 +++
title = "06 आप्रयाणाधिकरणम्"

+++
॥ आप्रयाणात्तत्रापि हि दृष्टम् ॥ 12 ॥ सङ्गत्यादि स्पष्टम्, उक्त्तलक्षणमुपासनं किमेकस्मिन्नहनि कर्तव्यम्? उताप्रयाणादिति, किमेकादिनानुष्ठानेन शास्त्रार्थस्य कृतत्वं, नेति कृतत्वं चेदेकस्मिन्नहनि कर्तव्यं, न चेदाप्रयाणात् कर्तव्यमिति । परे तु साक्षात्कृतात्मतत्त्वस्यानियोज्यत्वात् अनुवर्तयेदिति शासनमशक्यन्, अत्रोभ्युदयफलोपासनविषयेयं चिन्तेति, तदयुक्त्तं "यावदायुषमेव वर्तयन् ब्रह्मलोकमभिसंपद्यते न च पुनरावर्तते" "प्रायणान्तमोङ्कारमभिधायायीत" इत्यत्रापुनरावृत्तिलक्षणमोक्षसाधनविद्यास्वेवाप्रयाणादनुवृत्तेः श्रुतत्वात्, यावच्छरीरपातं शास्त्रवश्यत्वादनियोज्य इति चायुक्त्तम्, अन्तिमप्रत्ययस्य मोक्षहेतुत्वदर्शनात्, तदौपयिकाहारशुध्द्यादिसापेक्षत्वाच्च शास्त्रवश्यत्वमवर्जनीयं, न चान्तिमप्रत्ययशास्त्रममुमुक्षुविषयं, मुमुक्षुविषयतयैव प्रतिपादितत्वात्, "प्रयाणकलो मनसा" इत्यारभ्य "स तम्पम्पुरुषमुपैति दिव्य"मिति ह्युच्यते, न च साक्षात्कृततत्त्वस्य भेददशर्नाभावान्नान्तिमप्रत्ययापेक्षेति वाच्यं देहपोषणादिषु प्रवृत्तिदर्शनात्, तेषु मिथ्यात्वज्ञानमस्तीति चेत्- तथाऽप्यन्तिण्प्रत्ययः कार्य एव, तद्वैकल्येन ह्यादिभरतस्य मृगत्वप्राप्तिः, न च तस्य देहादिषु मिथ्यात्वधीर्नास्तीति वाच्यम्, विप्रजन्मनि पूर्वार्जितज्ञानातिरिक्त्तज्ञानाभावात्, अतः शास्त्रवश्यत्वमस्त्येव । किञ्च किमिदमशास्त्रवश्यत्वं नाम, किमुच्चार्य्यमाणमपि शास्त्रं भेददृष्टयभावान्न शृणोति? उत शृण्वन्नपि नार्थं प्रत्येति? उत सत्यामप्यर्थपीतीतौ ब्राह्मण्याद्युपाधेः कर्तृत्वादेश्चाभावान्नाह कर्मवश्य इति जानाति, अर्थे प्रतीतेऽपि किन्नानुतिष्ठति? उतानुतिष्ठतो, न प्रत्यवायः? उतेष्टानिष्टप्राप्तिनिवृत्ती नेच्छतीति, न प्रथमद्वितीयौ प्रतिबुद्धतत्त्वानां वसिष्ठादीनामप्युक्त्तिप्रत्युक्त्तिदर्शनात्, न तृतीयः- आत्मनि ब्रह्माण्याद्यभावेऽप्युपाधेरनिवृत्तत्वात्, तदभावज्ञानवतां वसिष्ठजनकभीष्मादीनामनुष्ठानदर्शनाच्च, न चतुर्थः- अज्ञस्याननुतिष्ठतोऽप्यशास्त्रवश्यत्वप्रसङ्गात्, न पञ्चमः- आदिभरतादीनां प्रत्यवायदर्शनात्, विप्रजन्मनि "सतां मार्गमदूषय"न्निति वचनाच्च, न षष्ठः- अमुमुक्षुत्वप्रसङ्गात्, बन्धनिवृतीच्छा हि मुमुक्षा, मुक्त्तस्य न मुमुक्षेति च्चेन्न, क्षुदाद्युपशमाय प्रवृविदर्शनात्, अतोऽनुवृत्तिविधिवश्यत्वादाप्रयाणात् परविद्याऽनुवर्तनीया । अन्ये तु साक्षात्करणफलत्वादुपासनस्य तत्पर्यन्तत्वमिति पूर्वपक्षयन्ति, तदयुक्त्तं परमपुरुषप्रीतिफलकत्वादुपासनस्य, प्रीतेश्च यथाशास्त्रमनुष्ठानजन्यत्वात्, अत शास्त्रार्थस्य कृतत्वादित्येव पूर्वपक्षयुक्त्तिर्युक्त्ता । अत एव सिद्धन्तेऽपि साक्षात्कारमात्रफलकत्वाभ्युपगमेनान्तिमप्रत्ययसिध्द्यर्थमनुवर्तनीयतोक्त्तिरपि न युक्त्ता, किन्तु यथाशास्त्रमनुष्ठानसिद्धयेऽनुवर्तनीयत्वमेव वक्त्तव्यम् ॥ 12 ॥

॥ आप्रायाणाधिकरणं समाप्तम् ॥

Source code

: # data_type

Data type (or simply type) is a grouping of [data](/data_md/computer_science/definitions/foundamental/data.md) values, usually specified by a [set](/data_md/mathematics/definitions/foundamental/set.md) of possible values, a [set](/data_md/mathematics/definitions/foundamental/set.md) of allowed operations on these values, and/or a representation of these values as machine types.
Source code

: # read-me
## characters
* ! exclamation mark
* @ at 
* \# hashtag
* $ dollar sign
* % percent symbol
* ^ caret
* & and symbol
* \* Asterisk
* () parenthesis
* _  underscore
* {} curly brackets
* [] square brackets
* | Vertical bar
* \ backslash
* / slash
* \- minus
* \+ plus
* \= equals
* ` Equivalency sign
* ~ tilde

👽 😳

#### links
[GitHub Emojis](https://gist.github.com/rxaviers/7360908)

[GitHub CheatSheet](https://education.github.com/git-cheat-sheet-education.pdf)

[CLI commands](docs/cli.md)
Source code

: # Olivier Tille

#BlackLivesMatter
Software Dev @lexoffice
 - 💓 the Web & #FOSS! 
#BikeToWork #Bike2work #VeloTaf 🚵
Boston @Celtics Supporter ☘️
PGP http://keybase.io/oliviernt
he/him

▬▬▬▬▬▬

Work to complete:
Please copy the material above without changing a single word.

Written answer:
 +++
title = "06 आप्रयाणाधिकरणम्"

+++
॥ आप्रयाणात्तत्रापि हि दृष्टम् ॥ 12 ॥ सङ्गत्यादि स्पष्टम्, उक्त्तलक्षणमुपासनं किमेकस्मिन्नहनि कर्तव्यम्? उताप्रयाणादिति, किमेकादिनानुष्ठानेन शास्त्रार्थस्य कृतत्वं, नेति कृतत्वं चेदेकस्मिन्नहनि कर्तव्यं, न चेदाप्रयाणात् कर्तव्यमिति । परे तु साक्षात्कृतात्मतत्त्वस्यानियोज्यत्वात् अनुवर्तयेदिति शासनमशक्यन्, अत्रोभ्युदयफलोपासनविषयेयं चिन्तेति, तदयुक्त्तं "यावदायुषमेव वर्तयन् ब्रह्मलोकमभिसंपद्यते न च पुनरावर्तते" "प्रायणान्तमोङ्कारमभिधायायीत" इत्यत्रापुनरावृत्तिलक्षणमोक्षसाधनविद्यास्वेवाप्रयाणादनुवृत्तेः श्रुतत्वात्, यावच्छरीरपातं शास्त्रवश्यत्वादनियोज्य इति चायुक्त्तम्, अन्तिमप्रत्ययस्य मोक्षहेतुत्वदर्शनात्, तदौपयिकाहारशुध्द्यादिसापेक्षत्वाच्च शास्त्रवश्यत्वमवर्जनीयं, न चान्तिमप्रत्ययशास्त्रममुमुक्षुविषयं, मुमुक्षुविषयतयैव प्रतिपादितत्वात्, "प्रयाणकलो मनसा" इत्यारभ्य "स तम्पम्पुरुषमुपैति दिव्य"मिति ह्युच्यते, न च साक्षात्कृततत्त्वस्य भेददशर्नाभावान्नान्तिमप्रत्ययापेक्षेति वाच्यं देहपोषणादिषु प्रवृत्तिदर्शनात्, तेषु मिथ्यात्वज्ञानमस्तीति चेत्- तथाऽप्यन्तिण्प्रत्ययः कार्य एव, तद्वैकल्येन ह्यादिभरतस्य मृगत्वप्राप्तिः, न च तस्य देहादिषु मिथ्यात्वधीर्नास्तीति वाच्यम्, विप्रजन्मनि पूर्वार्जितज्ञानातिरिक्त्तज्ञानाभावात्, अतः शास्त्रवश्यत्वमस्त्येव । किञ्च किमिदमशास्त्रवश्यत्वं नाम, किमुच्चार्य्यमाणमपि शास्त्रं भेददृष्टयभावान्न शृणोति? उत शृण्वन्नपि नार्थं प्रत्येति? उत सत्यामप्यर्थपीतीतौ ब्राह्मण्याद्युपाधेः कर्तृत्वादेश्चाभावान्नाह कर्मवश्य इति जानाति, अर्थे प्रतीतेऽपि किन्नानुतिष्ठति? उतानुतिष्ठतो, न प्रत्यवायः? उतेष्टानिष्टप्राप्तिनिवृत्ती नेच्छतीति, न प्रथमद्वितीयौ प्रतिबुद्धतत्त्वानां वसिष्ठादीनामप्युक्त्तिप्रत्युक्त्तिदर्शनात्, न तृतीयः- आत्मनि ब्रह्माण्याद्यभावेऽप्युपाधेरनिवृत्तत्वात्, तदभावज्ञानवतां वसिष्ठजनकभीष्मादीनामनुष्ठानदर्शनाच्च, न चतुर्थः- अज्ञस्याननुतिष्ठतोऽप्यशास्त्रवश्यत्वप्रसङ्गात्, न पञ्चमः- आदिभरतादीनां प्रत्यवायदर्शनात्, विप्रजन्मनि "सतां मार्गमदूषय"न्निति वचनाच्च, न षष्ठः- अमुमुक्षुत्वप्रसङ्गात्, बन्धनिवृतीच्छा हि मुमुक्षा, मुक्त्तस्य न मुमुक्षेति च्चेन्न, क्षुदाद्युपशमाय प्रवृविदर्शनात्, अतोऽनुवृत्तिविधिवश्यत्वादाप्रयाणात् परविद्याऽनुवर्तनीया । अन्ये तु साक्षात्करणफलत्वादुपासनस्य तत्पर्यन्तत्वमिति पूर्वपक्षयन्ति, तदयुक्त्तं परमपुरुषप्रीतिफलकत्वादुपासनस्य, प्रीतेश्च यथाशास्त्रमनुष्ठानजन्यत्वात्, अत शास्त्रार्थस्य कृतत्वादित्येव पूर्वपक्षयुक्त्तिर्युक्त्ता । अत एव सिद्धन्तेऽपि साक्षात्कारमात्रफलकत्वाभ्युपगमेनान्तिमप्रत्ययसिध्द्यर्थमनुवर्तनीयतोक्त्तिरपि न युक्त्ता, किन्तु यथाशास्त्रमनुष्ठानसिद्धयेऽनुवर्तनीयत्वमेव वक्त्तव्यम् ॥ 12 ॥

॥ आप्रायाणाधिकरणं समाप्तम् ॥

Source code

: # data_type

Data type (or simply type) is a grouping of [data](/data_md/computer_science/definitions/foundamental/data.md) values, usually specified by a [set](/data_md/mathematics/definitions/foundamental/set.md) of possible values, a [set](/data_md/mathematics/definitions/foundamental/set.md) of allowed operations on these values, and/or a representation of these values as machine types.
Source code

: # read-me
## characters
* ! exclamation mark
* @ at 
* \# hashtag
* $ dollar sign
* % percent symbol
* ^ caret
* & and symbol
* \* Asterisk
* () parenthesis
* _  underscore
* {} curly brackets
* [] square brackets
* | Vertical bar
* \ backslash
* / slash
* \- minus
* \+ plus
* \= equals
* ` Equivalency sign
* ~ tilde

👽 😳

#### links
[GitHub Emojis](https://gist.github.com/rxaviers/7360908)

[GitHub CheatSheet](https://education.github.com/git-cheat-sheet-education.pdf)

[CLI commands](docs/cli.md)
Source code

: # Olivier Tille

#BlackLivesMatter
Software Dev @lexoffice
 - 💓 the Web & #FOSS! 
#BikeToWork #Bike2work #VeloTaf 🚵
Boston @Celtics Supporter ☘️
PGP http://keybase.io/oliviernt
he/him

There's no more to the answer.